We’re going to pick up right where we left off yesterday in Problem
Set 1, where you wrote a script to create a tbl containing
several shooting statistics for NBA players between the 1996-97 season
and 2021-22 season. Your script could look something like what is the
code block below, and for reasons that will become clear shortly, we are
going to call our tbl raw_shooting (remember: writing code
in script files is good practice!)
library(tidyverse)
# Read in data
raw_shooting <- read_csv(file = "data/nba_shooting_1997_2022.csv")
##
## ── Column specification ────────────────────────────────────────────────────────
## cols(
## PLAYER = col_character(),
## SEASON = col_double(),
## FGM = col_double(),
## FGA = col_double(),
## TPM = col_double(),
## TPA = col_double(),
## FTM = col_double(),
## FTA = col_double()
## )
# Create new columns
raw_shooting <-
mutate(raw_shooting,
FGP = FGM / FGA,
TPP = TPM / TPA,
FTP = FTM / FTA,
eFGP = (FGM + 0.5 * TPM) / (FGA),
PTS = FTM + 2 * FGM + TPM,
TSP = PTS/(2 * (FGA + 0.44 * FTA)))
# Sort by the TSP in descending order
raw_shooting <- arrange(raw_shooting, desc(TSP))
As we learned at the end of Coding Lecture 1, rather than repeatedly
referring to our tbl, we can use the pipe
%>% to chain together our operations for a much
cleaner chunk of code:
# First read in the data, assigning pipeline to raw_shooting
raw_shooting <- read_csv(file = "data/nba_shooting_1997_2022.csv") %>%
# Next create the new columns
mutate(FGP = FGM / FGA,
TPP = TPM / TPA,
FTP = FTM / FTA,
eFGP = (FGM + 0.5 * TPM) / (FGA),
PTS = FTM + 2 * FGM + TPM,
TSP = PTS / (2 * (FGA + 0.44 * FTA))) %>%
# And finally sort by TSP
arrange(desc(TSP))
raw_shooting
## # A tibble: 11,841 × 14
## PLAYER SEASON FGM FGA TPM TPA FTM FTA FGP TPP FTP eFGP
## <chr> <dbl> <dbl> <dbl> <dbl> <dbl> <dbl> <dbl> <dbl> <dbl> <dbl> <dbl>
## 1 Donnel… 2005 2 2 0 0 4 4 1 NaN 1 1
## 2 Tyson … 1999 1 1 1 1 1 2 1 1 0.5 1.5
## 3 David … 2018 2 3 2 3 4 4 0.667 0.667 1 1
## 4 Jackie… 2005 4 4 0 0 2 2 1 NaN 1 1
## 5 Udonis… 2021 2 2 0 0 0 0 1 NaN NaN 1
## 6 Rakeem… 2016 2 2 0 0 0 0 1 NaN NaN 1
## 7 Marcus… 2009 2 2 0 0 0 0 1 NaN NaN 1
## 8 David … 2001 3 3 0 0 0 0 1 NaN NaN 1
## 9 Julyan… 2013 2 2 0 0 3 4 1 NaN 0.75 1
## 10 Kostas… 2020 3 3 0 0 1 2 1 NaN 0.5 1
## # … with 11,831 more rows, and 2 more variables: PTS <dbl>, TSP <dbl>
The tbl contains 11841 player - seasons.

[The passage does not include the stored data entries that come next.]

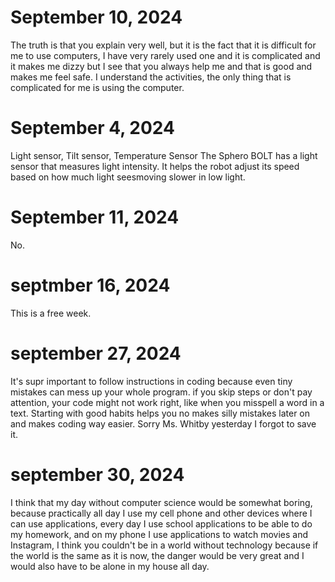 # September 10, 2024
The truth is that you explain very well, but it is the fact that it is difficult for me to use computers, I have very rarely used one and it is complicated and it makes me dizzy but I see that you always help me and that is good and makes me feel safe. I understand the activities, the only thing that is complicated for me is using the computer.
# September 4, 2024
Light sensor, Tilt sensor, Temperature  Sensor
The Sphero BOLT has a light sensor that measures light intensity. It helps the robot adjust its speed based on how much light seesmoving slower in low light.
# September 11, 2024
No.
# septmber 16, 2024
This is a free week.
# september 27, 2024
It's supr important to follow instructions in coding because even tiny mistakes can mess up your whole program. if you skip steps or don't pay attention, your code might not work right, like when you misspell a word in a text. Starting with good habits helps you no makes silly mistakes later on and makes coding way easier.
Sorry Ms. Whitby yesterday I forgot to save it. 
# september 30, 2024
I think that my day without computer science would be somewhat boring, because practically all day I use my cell phone and other devices where I can use applications, every day I use school applications to be able to do my homework, and on my phone I use applications to watch movies and Instagram, I think you couldn't be in a world without technology because if the world is the same as it is now, the danger would be very great and I would also have to be alone in my house all day.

As you can see, it also included players with few FGA.
We will use visualizations to answer some questions about the data. Specifically, we will study the distribution of the individual columns as well as try to understand the relationship between pairs of variables. For instance, are players attempting and making more three-point shots now than they did 10 years ago?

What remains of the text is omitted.